Böyle bir şey toplumsal barış ve uzlaşmaya mı hizmet eder, yoksa barışı ve uzlaşmayı dinamitler mi?
Bu internet sitelerinin ardında kimler vardır? Ne yapmak istiyorlar? Bu işler bedavaya yapılmaz, para kaynakları nelerdir?
Türkle Kürdü, Sünnî ile Alevîyi, Dindar ile Laiği birbirine düşürürsen iç savaş çıkar, ülke bölünür parçalanır, devlet çöker, halk perişan olur.
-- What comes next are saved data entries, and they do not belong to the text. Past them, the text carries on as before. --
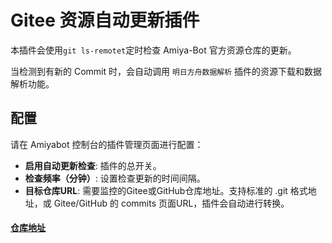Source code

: # Gitee 资源自动更新插件

本插件会使用`git ls-remotet`定时检查 Amiya-Bot 官方资源仓库的更新。

当检测到有新的 Commit 时，会自动调用 `明日方舟数据解析` 插件的资源下载和数据解析功能。

## 配置
请在 Amiyabot 控制台的插件管理页面进行配置：
- **启用自动更新检查**: 插件的总开关。
- **检查频率（分钟）**: 设置检查更新的时间间隔。
- **目标仓库URL**: 需要监控的Gitee或GitHub仓库地址。支持标准的 .git 格式地址，或 Gitee/GitHub 的 commits 页面URL，插件会自动进行转换。

#### [仓库地址](https://github.com/RoyZ-iwnl/Amiya-bot_royz-gitee-auto-updater)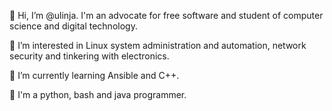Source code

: 👋 Hi, I’m @ulinja. I'm an advocate for free software and student of computer science and digital technology.

👀 I’m interested in Linux system administration and automation, network security and tinkering with electronics.

🌱 I’m currently learning Ansible and C++.

🔖 I'm a python, bash and java programmer.

<!---
ulinja/ulinja is a ✨ special ✨ repository because its `README.md` (this file) appears on your GitHub profile.
You can click the Preview link to take a look at your changes.
--->
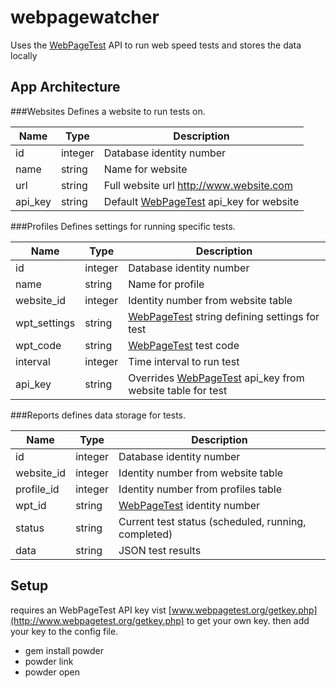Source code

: # webpagewatcher
Uses the [WebPageTest](http://www.webpagetest.org) API to run web speed tests and stores the data locally


## App Architecture

###Websites
Defines a website to run tests on.

Name | Type | Description
------------ | ------------- | -------------
id | integer | Database identity number
name | string | Name for website
url | string | Full website url http://www.website.com
api_key | string | Default [WebPageTest](http://www.webpagetest.org) api_key for website

###Profiles
Defines settings for running specific tests.

Name | Type | Description
------------ | ------------- | -------------
id | integer | Database identity number
name | string | Name for profile
website_id | integer | Identity number from website table
wpt_settings | string | [WebPageTest](http://www.webpagetest.org) string defining settings for test
wpt_code | string | [WebPageTest](http://www.webpagetest.org) test code
interval | integer | Time interval to run test
api_key | string | Overrides [WebPageTest](http://www.webpagetest.org) api_key from website table for test

###Reports
defines data storage for tests.

Name | Type | Description
------------ | ------------- | -------------
id | integer | Database identity number
website_id | integer | Identity number from website table
profile_id | integer | Identity number from profiles table
wpt_id | string | [WebPageTest](http://www.webpagetest.org) identity number
status | string | Current test status (scheduled, running, completed)
data | string | JSON test results

## Setup

  requires an WebPageTest API key vist [www.webpagetest.org/getkey.php](http://www.webpagetest.org/getkey.php) to get your own key. then add your key to the config file.

  * gem install powder
  * powder link
  * powder open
Bu adamlar niçin böyle olmasını istiyorlar?
Türkiye'nin bölünmesini, parçalanmasını, çökmesini kimler istiyor?
Ermenistan istiyor, diyaspora Ermenileri istiyor.
Megali ideacı emperyalist ve yayılmacı Rumlar istiyor.
Eretz İsrail hayalini gerçekleştirmek isteyenSiyonistler istiyor.
Haçlılar istiyor.
Vatanını, milletini, devletini (kötü düzeni kasd etmiyorum) seven bir Türkiyeli kesinlikle provokasyon istemez, entrika istemez, yıkıcı propaganda istemez, psikolojik savaş istemez.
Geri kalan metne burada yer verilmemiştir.